AIM OF THE TASK: What is needed is every line of the material that contains "mathfrak".

PROVIDED ENTRIES:
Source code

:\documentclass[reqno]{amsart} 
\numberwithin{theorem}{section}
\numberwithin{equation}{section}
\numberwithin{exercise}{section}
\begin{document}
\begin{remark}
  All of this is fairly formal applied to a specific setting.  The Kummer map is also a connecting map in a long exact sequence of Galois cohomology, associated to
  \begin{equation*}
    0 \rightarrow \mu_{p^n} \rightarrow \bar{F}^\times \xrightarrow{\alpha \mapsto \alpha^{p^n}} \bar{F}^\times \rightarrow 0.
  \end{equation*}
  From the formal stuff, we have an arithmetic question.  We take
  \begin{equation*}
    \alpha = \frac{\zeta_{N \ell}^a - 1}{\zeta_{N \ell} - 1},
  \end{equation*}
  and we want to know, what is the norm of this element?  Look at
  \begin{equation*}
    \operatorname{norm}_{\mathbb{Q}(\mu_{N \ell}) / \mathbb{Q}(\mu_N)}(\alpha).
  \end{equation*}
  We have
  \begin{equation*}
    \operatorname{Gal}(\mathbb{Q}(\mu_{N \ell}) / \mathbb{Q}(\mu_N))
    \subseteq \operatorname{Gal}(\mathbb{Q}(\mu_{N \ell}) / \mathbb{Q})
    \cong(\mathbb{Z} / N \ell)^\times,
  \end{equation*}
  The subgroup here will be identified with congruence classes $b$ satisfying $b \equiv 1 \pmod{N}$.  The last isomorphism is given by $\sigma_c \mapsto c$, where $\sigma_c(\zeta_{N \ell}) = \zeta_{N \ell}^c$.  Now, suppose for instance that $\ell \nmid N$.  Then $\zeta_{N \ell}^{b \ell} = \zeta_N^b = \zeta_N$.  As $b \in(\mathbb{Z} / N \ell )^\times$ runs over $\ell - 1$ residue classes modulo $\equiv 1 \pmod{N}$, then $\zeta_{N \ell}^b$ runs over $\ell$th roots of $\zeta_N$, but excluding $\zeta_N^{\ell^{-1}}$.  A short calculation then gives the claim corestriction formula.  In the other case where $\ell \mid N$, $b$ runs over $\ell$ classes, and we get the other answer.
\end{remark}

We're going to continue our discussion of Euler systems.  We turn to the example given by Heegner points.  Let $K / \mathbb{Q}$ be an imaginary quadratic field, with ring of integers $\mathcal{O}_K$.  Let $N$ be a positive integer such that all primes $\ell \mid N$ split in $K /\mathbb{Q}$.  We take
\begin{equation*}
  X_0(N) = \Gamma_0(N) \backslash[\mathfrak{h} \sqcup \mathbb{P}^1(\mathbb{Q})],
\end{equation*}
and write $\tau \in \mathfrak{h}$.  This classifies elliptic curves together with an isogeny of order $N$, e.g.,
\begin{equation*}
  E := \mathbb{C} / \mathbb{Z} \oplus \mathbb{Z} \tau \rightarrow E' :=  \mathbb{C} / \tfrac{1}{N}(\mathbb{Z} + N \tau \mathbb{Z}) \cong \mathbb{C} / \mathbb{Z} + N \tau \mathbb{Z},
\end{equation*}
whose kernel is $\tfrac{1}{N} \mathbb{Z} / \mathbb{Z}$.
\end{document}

...

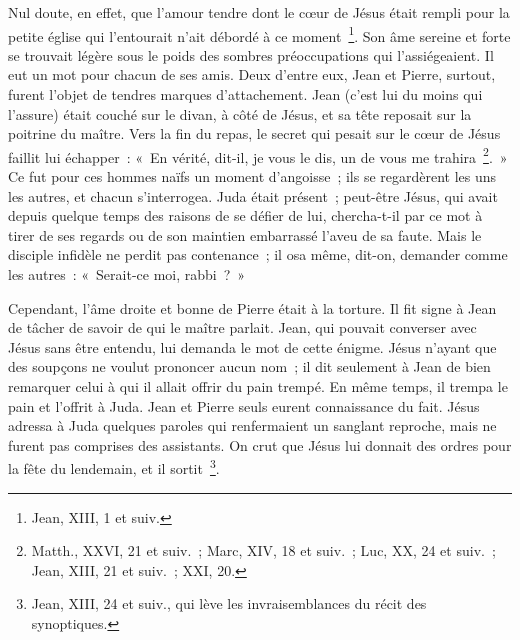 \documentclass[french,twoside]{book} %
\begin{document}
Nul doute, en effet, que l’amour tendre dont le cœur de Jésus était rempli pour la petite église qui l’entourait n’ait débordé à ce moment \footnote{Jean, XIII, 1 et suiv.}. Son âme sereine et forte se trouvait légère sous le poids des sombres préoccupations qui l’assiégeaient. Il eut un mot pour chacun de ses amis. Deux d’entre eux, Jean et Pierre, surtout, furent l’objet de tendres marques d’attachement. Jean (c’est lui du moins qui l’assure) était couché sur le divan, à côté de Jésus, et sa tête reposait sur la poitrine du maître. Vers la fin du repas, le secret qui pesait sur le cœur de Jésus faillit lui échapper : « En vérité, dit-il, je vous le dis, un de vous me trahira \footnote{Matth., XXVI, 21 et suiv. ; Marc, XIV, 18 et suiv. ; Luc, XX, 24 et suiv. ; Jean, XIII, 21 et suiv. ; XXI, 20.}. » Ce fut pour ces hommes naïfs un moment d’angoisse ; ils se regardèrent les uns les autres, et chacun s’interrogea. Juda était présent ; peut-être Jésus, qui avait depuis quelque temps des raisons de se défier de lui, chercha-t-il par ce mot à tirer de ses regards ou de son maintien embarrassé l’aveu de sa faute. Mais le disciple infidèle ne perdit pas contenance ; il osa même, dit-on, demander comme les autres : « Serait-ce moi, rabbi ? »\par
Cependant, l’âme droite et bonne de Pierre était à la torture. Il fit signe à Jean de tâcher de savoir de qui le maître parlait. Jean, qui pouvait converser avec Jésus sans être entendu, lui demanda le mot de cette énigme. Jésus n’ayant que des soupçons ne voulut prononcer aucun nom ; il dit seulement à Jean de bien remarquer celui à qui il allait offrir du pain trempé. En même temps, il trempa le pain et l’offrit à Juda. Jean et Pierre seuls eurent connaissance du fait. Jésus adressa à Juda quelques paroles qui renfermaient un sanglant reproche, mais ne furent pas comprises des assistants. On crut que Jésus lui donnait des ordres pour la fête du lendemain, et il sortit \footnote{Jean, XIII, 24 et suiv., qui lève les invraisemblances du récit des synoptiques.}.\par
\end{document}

RESULT OF THE TASK:
  X_0(N) = \Gamma_0(N) \backslash[\mathfrak{h} \sqcup \mathbb{P}^1(\mathbb{Q})],
and write $\tau \in \mathfrak{h}$.  This classifies elliptic curves together with an isogeny of order $N$, e.g.,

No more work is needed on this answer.